In [1]:
from azureml.core import Workspace, Experiment

ws = Workspace.from_config()
exp = Experiment(workspace=ws, name="bima-experiment")

print('Workspace name: ' + ws.name, 
      'Azure region: ' + ws.location, 
      'Subscription id: ' + ws.subscription_id, 
      'Resource group: ' + ws.resource_group, sep = '\n')

run = exp.start_logging()

Performing interactive authentication. Please follow the instructions on the terminal.
To sign in, use a web browser to open the page https://microsoft.com/devicelogin and enter the code EDFNF5MZG to authenticate.
You have logged in. Now let us find all the subscriptions to which you have access...
Interactive authentication successfully completed.
Workspace name: quick-starts-ws-138651
Azure region: southcentralus
Subscription id: 9e65f93e-bdd8-437b-b1e8-0647cd6098f7
Resource group: aml-quickstarts-138651


In [2]:
from azureml.core.compute import ComputeTarget, AmlCompute
from azureml.core.compute_target import ComputeTargetException


# TODO: Create compute cluster
# Use vm_size = "Standard_D2_V2" in your provisioning configuration.
# max_nodes should be no greater than 4.

cluster_name = "cpu-cluster"

try:
    compute_target = ComputeTarget(workspace=ws, name=cluster_name)
    print('Found an existing compute target.')
except ComputeTargetException:
    print('No existing compute target found. Creating a new compute target.')
    compute_config = AmlCompute.provisioning_configuration(vm_size='STANDARD_D2_V2', max_nodes=4)

    compute_target = ComputeTarget.create(ws, cluster_name, compute_config)

compute_target.wait_for_completion(show_output=True, min_node_count=None, timeout_in_minutes=20)

print(compute_target.get_status().serialize())

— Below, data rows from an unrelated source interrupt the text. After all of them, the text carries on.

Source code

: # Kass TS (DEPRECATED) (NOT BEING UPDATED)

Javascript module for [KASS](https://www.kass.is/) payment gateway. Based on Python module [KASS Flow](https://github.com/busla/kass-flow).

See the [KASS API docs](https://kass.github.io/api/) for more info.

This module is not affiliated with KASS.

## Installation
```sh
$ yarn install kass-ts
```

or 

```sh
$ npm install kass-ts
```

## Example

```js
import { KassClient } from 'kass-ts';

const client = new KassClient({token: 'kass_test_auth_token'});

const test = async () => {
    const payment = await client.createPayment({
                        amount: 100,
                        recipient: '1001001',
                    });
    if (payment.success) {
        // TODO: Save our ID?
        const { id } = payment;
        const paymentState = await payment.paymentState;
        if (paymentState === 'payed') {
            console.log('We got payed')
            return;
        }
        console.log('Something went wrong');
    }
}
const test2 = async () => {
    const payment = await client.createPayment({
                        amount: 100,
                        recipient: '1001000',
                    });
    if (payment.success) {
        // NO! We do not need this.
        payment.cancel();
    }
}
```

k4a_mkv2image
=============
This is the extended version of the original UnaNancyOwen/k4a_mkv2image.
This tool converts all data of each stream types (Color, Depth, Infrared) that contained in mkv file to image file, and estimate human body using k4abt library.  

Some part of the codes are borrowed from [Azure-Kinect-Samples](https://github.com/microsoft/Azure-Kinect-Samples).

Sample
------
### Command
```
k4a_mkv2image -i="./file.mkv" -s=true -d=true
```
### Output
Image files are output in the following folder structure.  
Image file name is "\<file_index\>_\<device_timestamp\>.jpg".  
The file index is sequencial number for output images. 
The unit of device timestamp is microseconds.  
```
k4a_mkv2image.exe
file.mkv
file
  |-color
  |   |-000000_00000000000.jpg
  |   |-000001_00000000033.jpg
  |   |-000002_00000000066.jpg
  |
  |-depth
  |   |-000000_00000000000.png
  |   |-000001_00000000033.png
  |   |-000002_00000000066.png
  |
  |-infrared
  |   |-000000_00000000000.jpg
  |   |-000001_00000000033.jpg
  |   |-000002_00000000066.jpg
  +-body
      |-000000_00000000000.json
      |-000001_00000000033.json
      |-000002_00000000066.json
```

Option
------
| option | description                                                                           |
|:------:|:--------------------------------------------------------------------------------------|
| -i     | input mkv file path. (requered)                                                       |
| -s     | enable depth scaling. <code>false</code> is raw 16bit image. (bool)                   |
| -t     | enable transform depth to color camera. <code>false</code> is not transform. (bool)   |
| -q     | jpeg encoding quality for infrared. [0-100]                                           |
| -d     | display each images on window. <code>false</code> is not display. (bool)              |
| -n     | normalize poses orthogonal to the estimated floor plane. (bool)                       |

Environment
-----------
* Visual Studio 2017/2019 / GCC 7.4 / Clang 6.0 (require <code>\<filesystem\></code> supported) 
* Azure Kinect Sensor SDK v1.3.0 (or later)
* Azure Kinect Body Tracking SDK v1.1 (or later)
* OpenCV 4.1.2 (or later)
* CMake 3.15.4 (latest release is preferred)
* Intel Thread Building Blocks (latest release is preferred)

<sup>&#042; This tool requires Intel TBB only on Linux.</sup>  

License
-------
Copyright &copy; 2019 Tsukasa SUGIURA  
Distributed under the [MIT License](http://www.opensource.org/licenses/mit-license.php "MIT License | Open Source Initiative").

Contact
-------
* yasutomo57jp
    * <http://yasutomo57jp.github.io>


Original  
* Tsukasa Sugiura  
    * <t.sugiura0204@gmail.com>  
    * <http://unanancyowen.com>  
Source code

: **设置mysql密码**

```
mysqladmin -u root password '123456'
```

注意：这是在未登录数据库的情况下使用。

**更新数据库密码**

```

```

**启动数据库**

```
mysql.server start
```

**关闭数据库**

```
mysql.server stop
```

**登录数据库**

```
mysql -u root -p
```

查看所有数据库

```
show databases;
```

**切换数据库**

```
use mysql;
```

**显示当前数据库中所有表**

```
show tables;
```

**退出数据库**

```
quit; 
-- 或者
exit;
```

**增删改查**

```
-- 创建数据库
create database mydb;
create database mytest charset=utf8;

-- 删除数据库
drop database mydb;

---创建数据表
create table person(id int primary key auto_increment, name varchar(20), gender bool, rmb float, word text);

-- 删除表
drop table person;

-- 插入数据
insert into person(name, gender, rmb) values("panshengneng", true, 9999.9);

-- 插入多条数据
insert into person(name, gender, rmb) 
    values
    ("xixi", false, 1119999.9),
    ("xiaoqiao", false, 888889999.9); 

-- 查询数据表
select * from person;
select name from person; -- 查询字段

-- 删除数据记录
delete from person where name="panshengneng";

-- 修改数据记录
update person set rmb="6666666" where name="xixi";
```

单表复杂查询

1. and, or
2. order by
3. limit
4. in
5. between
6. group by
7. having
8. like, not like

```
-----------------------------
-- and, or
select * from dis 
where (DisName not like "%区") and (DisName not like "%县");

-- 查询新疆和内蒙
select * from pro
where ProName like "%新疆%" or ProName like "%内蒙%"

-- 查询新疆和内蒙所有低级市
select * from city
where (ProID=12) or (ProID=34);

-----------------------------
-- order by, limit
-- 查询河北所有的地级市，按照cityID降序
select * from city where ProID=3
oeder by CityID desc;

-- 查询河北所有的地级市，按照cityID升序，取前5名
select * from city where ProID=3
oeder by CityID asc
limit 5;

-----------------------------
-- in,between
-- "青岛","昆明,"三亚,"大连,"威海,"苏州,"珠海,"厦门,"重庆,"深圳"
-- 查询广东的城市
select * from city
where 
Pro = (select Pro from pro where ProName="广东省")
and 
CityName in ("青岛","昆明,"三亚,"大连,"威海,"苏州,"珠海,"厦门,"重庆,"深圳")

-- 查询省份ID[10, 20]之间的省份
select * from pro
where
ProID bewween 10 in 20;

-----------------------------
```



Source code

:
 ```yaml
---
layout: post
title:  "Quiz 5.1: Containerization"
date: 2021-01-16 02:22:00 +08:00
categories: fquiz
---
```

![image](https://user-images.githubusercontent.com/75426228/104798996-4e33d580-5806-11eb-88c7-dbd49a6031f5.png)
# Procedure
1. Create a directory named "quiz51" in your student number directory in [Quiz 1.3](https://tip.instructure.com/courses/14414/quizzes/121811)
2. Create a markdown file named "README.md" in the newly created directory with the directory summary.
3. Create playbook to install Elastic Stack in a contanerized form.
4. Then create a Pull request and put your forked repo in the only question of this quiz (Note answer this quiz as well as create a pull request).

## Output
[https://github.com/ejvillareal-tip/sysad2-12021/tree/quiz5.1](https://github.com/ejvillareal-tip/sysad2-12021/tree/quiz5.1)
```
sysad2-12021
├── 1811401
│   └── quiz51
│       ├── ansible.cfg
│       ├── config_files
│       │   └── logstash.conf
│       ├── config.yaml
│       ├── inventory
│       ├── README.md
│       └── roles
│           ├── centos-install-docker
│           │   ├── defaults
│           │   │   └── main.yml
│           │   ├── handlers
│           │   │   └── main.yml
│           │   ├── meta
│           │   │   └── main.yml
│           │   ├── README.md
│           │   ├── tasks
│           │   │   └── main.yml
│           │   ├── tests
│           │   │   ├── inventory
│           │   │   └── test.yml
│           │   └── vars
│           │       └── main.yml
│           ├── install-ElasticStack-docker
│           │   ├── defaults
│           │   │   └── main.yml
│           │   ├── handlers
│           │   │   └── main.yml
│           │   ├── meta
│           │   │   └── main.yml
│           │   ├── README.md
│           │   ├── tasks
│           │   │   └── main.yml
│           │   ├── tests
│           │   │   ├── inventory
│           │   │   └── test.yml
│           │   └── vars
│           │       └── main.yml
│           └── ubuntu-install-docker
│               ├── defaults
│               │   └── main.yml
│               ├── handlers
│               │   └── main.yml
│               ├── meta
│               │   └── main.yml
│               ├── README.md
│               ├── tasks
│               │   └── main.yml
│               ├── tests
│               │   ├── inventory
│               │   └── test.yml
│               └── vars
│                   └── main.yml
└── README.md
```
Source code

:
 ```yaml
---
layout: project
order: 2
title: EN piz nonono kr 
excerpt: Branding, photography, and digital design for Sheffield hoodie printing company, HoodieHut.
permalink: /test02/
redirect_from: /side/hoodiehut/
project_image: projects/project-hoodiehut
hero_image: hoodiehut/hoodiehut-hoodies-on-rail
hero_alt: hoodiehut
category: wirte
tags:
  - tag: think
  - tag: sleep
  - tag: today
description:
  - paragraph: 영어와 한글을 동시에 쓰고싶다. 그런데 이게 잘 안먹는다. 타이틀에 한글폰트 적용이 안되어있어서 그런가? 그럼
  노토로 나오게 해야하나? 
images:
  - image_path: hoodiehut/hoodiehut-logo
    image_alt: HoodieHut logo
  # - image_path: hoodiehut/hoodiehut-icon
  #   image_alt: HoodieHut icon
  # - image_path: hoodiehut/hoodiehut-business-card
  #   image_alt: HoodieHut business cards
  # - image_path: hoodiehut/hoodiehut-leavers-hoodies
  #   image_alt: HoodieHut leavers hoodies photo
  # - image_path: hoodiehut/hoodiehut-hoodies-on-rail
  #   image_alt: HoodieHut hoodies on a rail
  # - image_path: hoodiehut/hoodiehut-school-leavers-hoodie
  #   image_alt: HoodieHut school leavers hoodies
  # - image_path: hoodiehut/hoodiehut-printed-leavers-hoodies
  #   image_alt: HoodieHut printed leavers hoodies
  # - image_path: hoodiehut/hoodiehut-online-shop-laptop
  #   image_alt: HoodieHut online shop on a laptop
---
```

No existing compute target found. Creating a new compute target.
Creating
Succeeded
AmlCompute wait for completion finished

Minimum number of nodes requested have been provisioned
{'currentNodeCount': 0, 'targetNodeCount': 0, 'nodeStateCounts': {'preparingNodeCount': 0, 'runningNodeCount': 0, 'idleNodeCount': 0, 'unusableNodeCount': 0, 'leavingNodeCount': 0, 'preemptedNodeCount': 0}, 'allocationState': 'Steady', 'allocationStateTransitionTime': '2021-02-12T01:41:21.696000+00:00', 'errors': None, 'creationTime': '2021-02-12T01:41:19.578347+00:00', 'modifiedTime': '2021-02-12T01:41:34.974303+00:00', 'provisioningState': 'Succeeded', 'provisioningStateTransitionTime': None, 'scaleSettings': {'minNodeCount': 0, 'maxNodeCount': 4, 'nodeIdleTimeBeforeScaleDown': 'PT120S'}, 'vmPriority': 'Dedicated', 'vmSize': 'STANDARD_D2_V2'}


In [3]:
from azureml.core import ScriptRunConfig, Environment
from azureml.widgets import RunDetails
from azureml.train.sklearn import SKLearn
from azureml.train.hyperdrive.run import PrimaryMetricGoal
from azureml.train.hyperdrive.policy import BanditPolicy
from azureml.train.hyperdrive.sampling import RandomParameterSampling
from azureml.train.hyperdrive.runconfig import HyperDriveConfig
from azureml.train.hyperdrive.parameter_expressions import choice, normal, uniform
import os

# Specify parameter sampler
ps = RandomParameterSampling(
     {
        '--C': choice(1,2,4), 
        '--max_iter': choice(10,50,100)
     }
)

# Specify a Policy
policy = BanditPolicy(
           slack_factor = 0.1,
           evaluation_interval = 2
)

if "training" not in os.listdir():
    os.mkdir("./training")

# Create an SKLearn estimator for use with train.py
est = SKLearn(source_directory='./', compute_target=compute_target, entry_script='train.py')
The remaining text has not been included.